"""
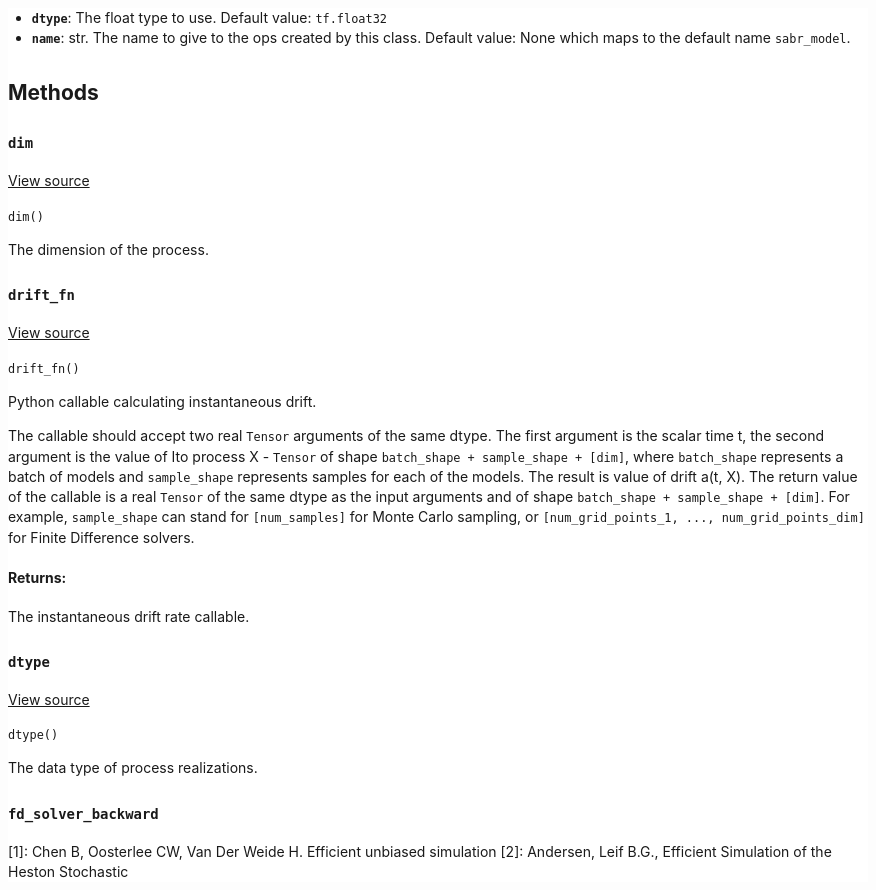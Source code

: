 * <b>`dtype`</b>: The float type to use. Default value: `tf.float32`
* <b>`name`</b>: str. The name to give to the ops created by this class.
  Default value: None which maps to the default name `sabr_model`.

## Methods

<h3 id="dim"><code>dim</code></h3>

<a target="_blank" href="https://github.com/google/tf-quant-finance/blob/master/tf_quant_finance/models/generic_ito_process.py">View source</a>

```python
dim()
```

The dimension of the process.


<h3 id="drift_fn"><code>drift_fn</code></h3>

<a target="_blank" href="https://github.com/google/tf-quant-finance/blob/master/tf_quant_finance/models/generic_ito_process.py">View source</a>

```python
drift_fn()
```

Python callable calculating instantaneous drift.

The callable should accept two real `Tensor` arguments of the same dtype.
The first argument is the scalar time t, the second argument is the value of
Ito process X - `Tensor` of shape
`batch_shape + sample_shape + [dim]`, where `batch_shape` represents a batch
of models and `sample_shape` represents samples for each of the models. The
result is value of drift a(t, X). The return value of the callable is a real
`Tensor` of the same dtype as the input arguments and of shape
`batch_shape + sample_shape + [dim]`. For example, `sample_shape` can stand
for `[num_samples]` for Monte Carlo sampling, or
`[num_grid_points_1, ..., num_grid_points_dim]` for Finite Difference
solvers.

#### Returns:

The instantaneous drift rate callable.


<h3 id="dtype"><code>dtype</code></h3>

<a target="_blank" href="https://github.com/google/tf-quant-finance/blob/master/tf_quant_finance/models/generic_ito_process.py">View source</a>

```python
dtype()
```

The data type of process realizations.


<h3 id="fd_solver_backward"><code>fd_solver_backward</code></h3>


[1]: Chen B, Oosterlee CW, Van Der Weide H. Efficient unbiased simulation
[2]: Andersen, Leif B.G., Efficient Simulation of the Heston Stochastic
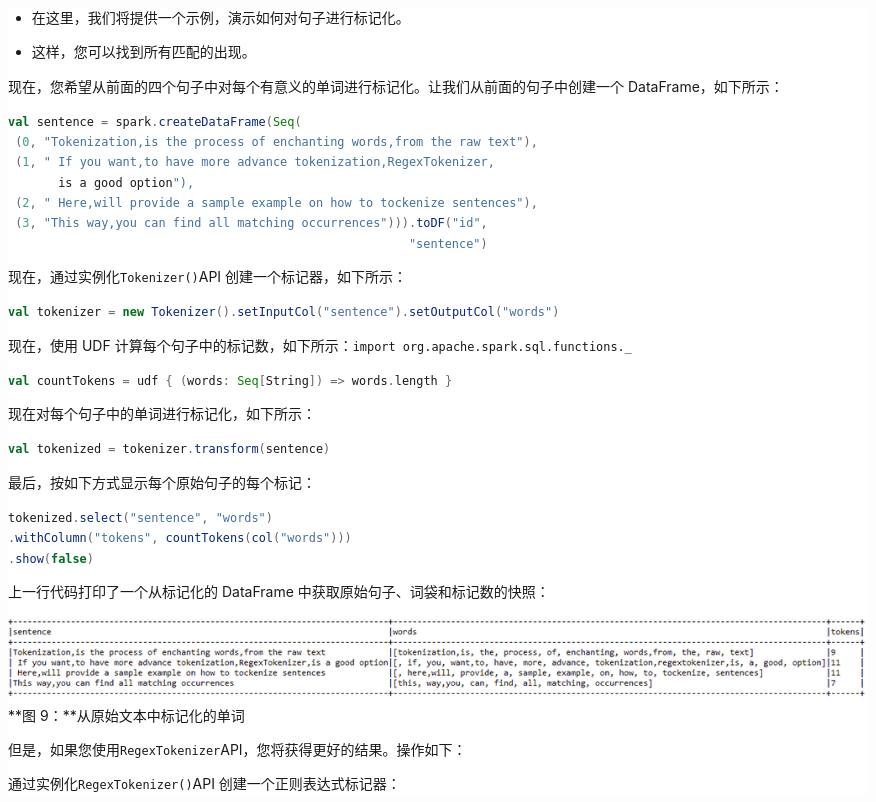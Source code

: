 +   在这里，我们将提供一个示例，演示如何对句子进行标记化。

+   这样，您可以找到所有匹配的出现。

现在，您希望从前面的四个句子中对每个有意义的单词进行标记化。让我们从前面的句子中创建一个 DataFrame，如下所示：

```scala
val sentence = spark.createDataFrame(Seq(
 (0, "Tokenization,is the process of enchanting words,from the raw text"),
 (1, " If you want,to have more advance tokenization,RegexTokenizer,
       is a good option"),
 (2, " Here,will provide a sample example on how to tockenize sentences"),
 (3, "This way,you can find all matching occurrences"))).toDF("id",
                                                        "sentence")

```

现在，通过实例化`Tokenizer()`API 创建一个标记器，如下所示：

```scala
val tokenizer = new Tokenizer().setInputCol("sentence").setOutputCol("words") 

```

现在，使用 UDF 计算每个句子中的标记数，如下所示：`import org.apache.spark.sql.functions._`

```scala
val countTokens = udf { (words: Seq[String]) => words.length } 

```

现在对每个句子中的单词进行标记化，如下所示：

```scala
val tokenized = tokenizer.transform(sentence) 

```

最后，按如下方式显示每个原始句子的每个标记：

```scala
tokenized.select("sentence", "words")
.withColumn("tokens", countTokens(col("words")))
.show(false) 

```

上一行代码打印了一个从标记化的 DataFrame 中获取原始句子、词袋和标记数的快照：

![](img/00315.gif)**图 9：**从原始文本中标记化的单词

但是，如果您使用`RegexTokenizer`API，您将获得更好的结果。操作如下：

通过实例化`RegexTokenizer()`API 创建一个正则表达式标记器：
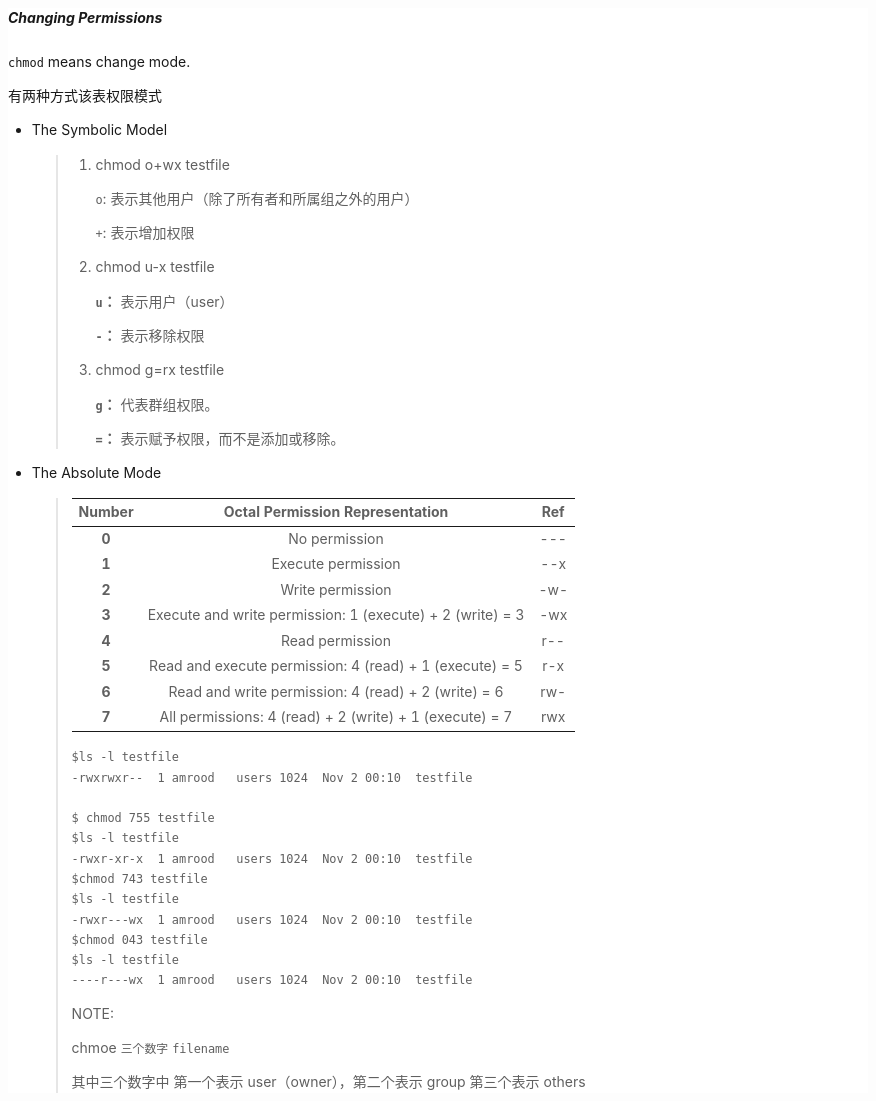 ##### Changing Permissions

`chmod` means change mode.

有两种方式该表权限模式

- The Symbolic Model

  > 1. chmod o+wx testfile
  >
  >    `o`: 表示其他用户（除了所有者和所属组之外的用户）
  >
  >    `+`: 表示增加权限
  >
  > 2. chmod u-x testfile
  >
  >    **`u`：** 表示用户（user）
  >
  >    **`-`：** 表示移除权限
  >
  > 3. chmod g=rx testfile
  >
  >    **`g`：** 代表群组权限。
  >
  >    **`=`：** 表示赋予权限，而不是添加或移除。

- The Absolute Mode

  > | Number |              Octal Permission Representation              | Ref  |
  > | :----: | :-------------------------------------------------------: | :--: |
  > | **0**  |                       No permission                       | ---  |
  > | **1**  |                    Execute permission                     | --x  |
  > | **2**  |                     Write permission                      | -w-  |
  > | **3**  | Execute and write permission: 1 (execute) + 2 (write) = 3 | -wx  |
  > | **4**  |                      Read permission                      | r--  |
  > | **5**  |  Read and execute permission: 4 (read) + 1 (execute) = 5  | r-x  |
  > | **6**  |    Read and write permission: 4 (read) + 2 (write) = 6    | rw-  |
  > | **7**  |  All permissions: 4 (read) + 2 (write) + 1 (execute) = 7  | rwx  |
  >
  > ```
  > $ls -l testfile
  > -rwxrwxr--  1 amrood   users 1024  Nov 2 00:10  testfile
  > 
  > $ chmod 755 testfile
  > $ls -l testfile
  > -rwxr-xr-x  1 amrood   users 1024  Nov 2 00:10  testfile
  > $chmod 743 testfile
  > $ls -l testfile
  > -rwxr---wx  1 amrood   users 1024  Nov 2 00:10  testfile
  > $chmod 043 testfile
  > $ls -l testfile
  > ----r---wx  1 amrood   users 1024  Nov 2 00:10  testfile
  > ```
  >
  > NOTE:
  >
  > chmoe `三个数字`  `filename`
  >
  > 其中三个数字中  第一个表示 user（owner），第二个表示 group 第三个表示 others 
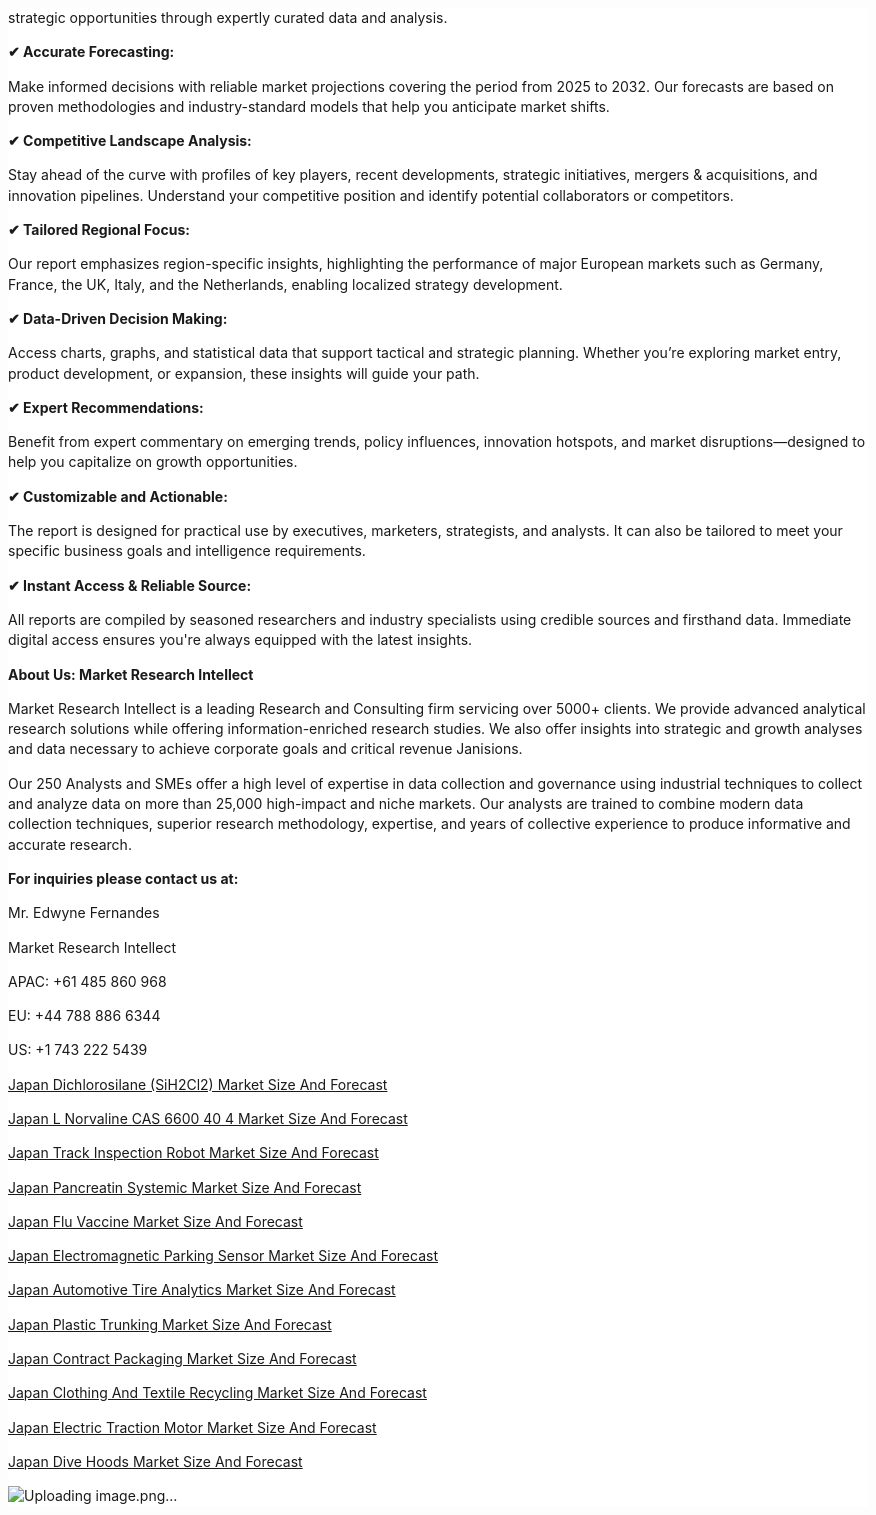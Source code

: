 strategic opportunities through expertly curated data and analysis.</p><p><strong>✔ Accurate Forecasting:</strong></p><p>Make informed decisions with reliable market projections covering the period from 2025 to 2032. Our forecasts are based on proven methodologies and industry-standard models that help you anticipate market shifts.</p><p><strong>✔ Competitive Landscape Analysis:</strong></p><p>Stay ahead of the curve with profiles of key players, recent developments, strategic initiatives, mergers &amp; acquisitions, and innovation pipelines. Understand your competitive position and identify potential collaborators or competitors.</p><p><strong>✔ Tailored Regional Focus:</strong></p><p>Our report emphasizes region-specific insights, highlighting the performance of major European markets such as Germany, France, the UK, Italy, and the Netherlands, enabling localized strategy development.</p><p><strong>✔ Data-Driven Decision Making:</strong></p><p>Access charts, graphs, and statistical data that support tactical and strategic planning. Whether you&rsquo;re exploring market entry, product development, or expansion, these insights will guide your path.</p><p><strong>✔ Expert Recommendations:</strong></p><p>Benefit from expert commentary on emerging trends, policy influences, innovation hotspots, and market disruptions&mdash;designed to help you capitalize on growth opportunities.</p><p><strong>✔ Customizable and Actionable:</strong></p><p>The report is designed for practical use by executives, marketers, strategists, and analysts. It can also be tailored to meet your specific business goals and intelligence requirements.</p><p><strong>✔ Instant Access &amp; Reliable Source:</strong></p><p>All reports are compiled by seasoned researchers and industry specialists using credible sources and firsthand data. Immediate digital access ensures you're always equipped with the latest insights.</p><p><strong><span class="font-[700]">About Us: Market Research Intellect</span></strong></p><p><span class="">Market Research Intellect is a leading Research and Consulting firm servicing over 5000+ clients. We provide advanced analytical research solutions while offering information-enriched research studies.&nbsp;</span>We also offer insights into strategic and growth analyses and data necessary to achieve corporate goals and critical revenue Janisions.</p><p><span class="">Our 250 Analysts and SMEs offer a high level of expertise in data collection and governance using industrial techniques to collect and analyze data on more than 25,000 high-impact and niche markets. Our analysts are trained to combine modern data collection techniques, superior research methodology, expertise, and years of collective experience to produce informative and accurate research.</span></p><p><strong>For inquiries please contact us at:</strong></p><p>Mr. Edwyne Fernandes</p><p>Market Research Intellect</p><p>APAC: +61 485 860 968</p><p>EU: +44 788 886 6344</p><p>US: +1 743 222 5439</p><p><a href="https://github.com/Ankit19021994/Advisorr-SP/blob/main/Dichlorosilane-(SiH2Cl2)-Market/Dichlorosilane-(SiH2Cl2)-Market.md">Japan Dichlorosilane (SiH2Cl2) Market Size And Forecast</a></p><p><a href="https://github.com/Ankit19021994/Advisorr-SP/blob/main/L-Norvaline-CAS-6600-40-4-Market/L-Norvaline-CAS-6600-40-4-Market.md">Japan L Norvaline CAS 6600 40 4 Market Size And Forecast</a></p><p><a href="https://github.com/Ankit19021994/Advisorr-SP/blob/main/Track-Inspection-Robot-Market/Track-Inspection-Robot-Market.md">Japan Track Inspection Robot Market Size And Forecast</a></p><p><a href="https://github.com/Ankit19021994/Advisorr-SP/blob/main/Pancreatin-Systemic-Market/Pancreatin-Systemic-Market.md">Japan Pancreatin Systemic Market Size And Forecast</a></p><p><a href="https://github.com/Ankit19021994/Advisorr-SP/blob/main/Flu-Vaccine-Market/Flu-Vaccine-Market.md">Japan Flu Vaccine Market Size And Forecast</a></p><p><a href="https://github.com/Ankit19021994/Advisorr-SP/blob/main/Electromagnetic-Parking-Sensor-Market/Electromagnetic-Parking-Sensor-Market.md">Japan Electromagnetic Parking Sensor Market Size And Forecast</a></p><p><a href="https://github.com/Ankit19021994/Advisorr-SP/blob/main/Automotive-Tire-Analytics-Market/Automotive-Tire-Analytics-Market.md">Japan Automotive Tire Analytics Market Size And Forecast</a></p><p><a href="https://github.com/Ankit19021994/Advisorr-SP/blob/main/Plastic-Trunking-Market/Plastic-Trunking-Market.md">Japan Plastic Trunking Market Size And Forecast</a></p><p><a href="https://github.com/Ankit19021994/Advisorr-SP/blob/main/Contract-Packaging-Market/Contract-Packaging-Market.md">Japan Contract Packaging Market Size And Forecast</a></p><p><a href="https://github.com/Ankit19021994/Advisorr-SP/blob/main/Clothing-And-Textile-Recycling-Market/Clothing-And-Textile-Recycling-Market.md">Japan Clothing And Textile Recycling Market Size And Forecast</a></p><p><a href="https://github.com/Ankit19021994/Advisorr-SP/blob/main/Electric-Traction-Motor-Market/Electric-Traction-Motor-Market.md">Japan Electric Traction Motor Market Size And Forecast</a></p><p><a href="https://github.com/Ankit19021994/Advisorr-SP/blob/main/Dive-Hoods-Market/Dive-Hoods-Market.md">Japan Dive Hoods Market Size And Forecast</a></p>
![Uploading image.png…]()
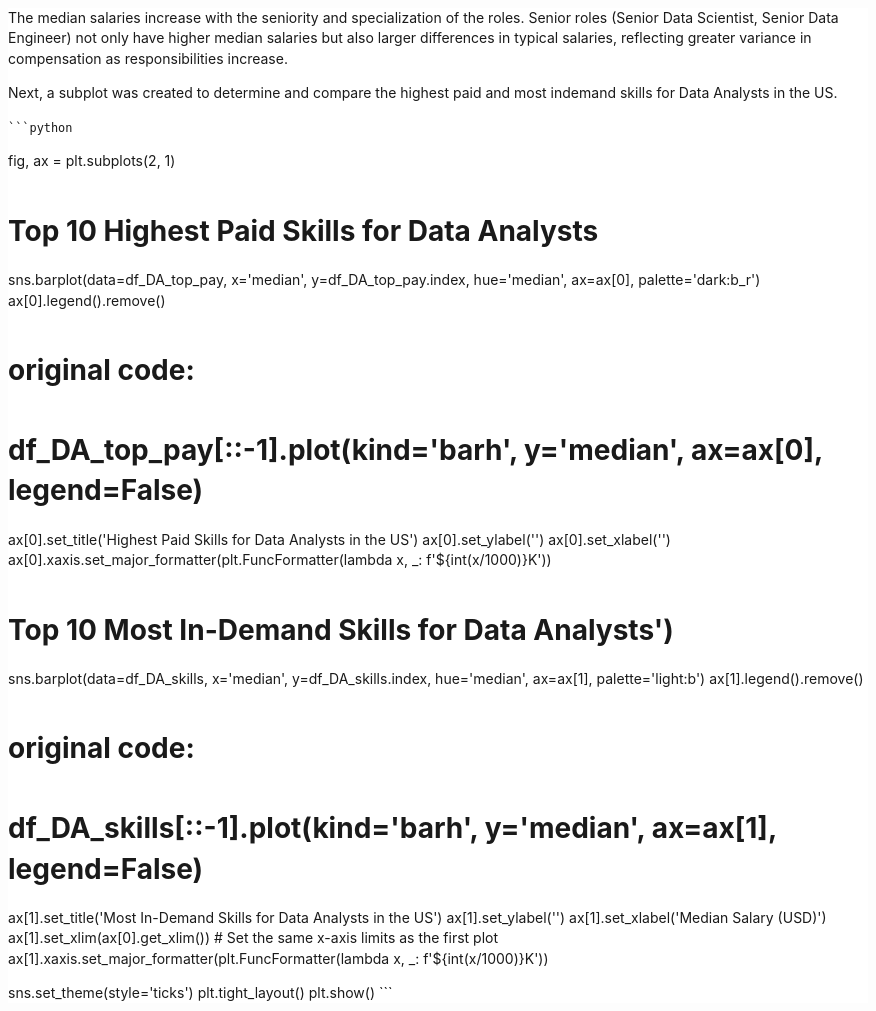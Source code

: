 The median salaries increase with the seniority and specialization of the roles. Senior roles (Senior Data Scientist, Senior Data Engineer) not only have higher median salaries but also larger differences in typical salaries, reflecting greater variance in compensation as responsibilities increase.

Next, a subplot was created to determine and compare the highest paid and most indemand skills for Data Analysts in the US.

    ```python
fig, ax = plt.subplots(2, 1)  

# Top 10 Highest Paid Skills for Data Analysts
sns.barplot(data=df_DA_top_pay, x='median', y=df_DA_top_pay.index, hue='median', ax=ax[0], palette='dark:b_r')
ax[0].legend().remove()
# original code:
# df_DA_top_pay[::-1].plot(kind='barh', y='median', ax=ax[0], legend=False) 
ax[0].set_title('Highest Paid Skills for Data Analysts in the US')
ax[0].set_ylabel('')
ax[0].set_xlabel('')
ax[0].xaxis.set_major_formatter(plt.FuncFormatter(lambda x, _: f'${int(x/1000)}K'))


# Top 10 Most In-Demand Skills for Data Analysts')
sns.barplot(data=df_DA_skills, x='median', y=df_DA_skills.index, hue='median', ax=ax[1], palette='light:b')
ax[1].legend().remove()
# original code:
# df_DA_skills[::-1].plot(kind='barh', y='median', ax=ax[1], legend=False)
ax[1].set_title('Most In-Demand Skills for Data Analysts in the US')
ax[1].set_ylabel('')
ax[1].set_xlabel('Median Salary (USD)')
ax[1].set_xlim(ax[0].get_xlim())  # Set the same x-axis limits as the first plot
ax[1].xaxis.set_major_formatter(plt.FuncFormatter(lambda x, _: f'${int(x/1000)}K'))

sns.set_theme(style='ticks')
plt.tight_layout()
plt.show()
    ```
"""
● ASSIGNMENT
The answer is every line in the data where the word "通过实例化" appears.

● SOLUTION TO THIS TASK
现在，通过实例化`Tokenizer()`API 创建一个标记器，如下所示：
通过实例化`RegexTokenizer()`API 创建一个正则表达式标记器：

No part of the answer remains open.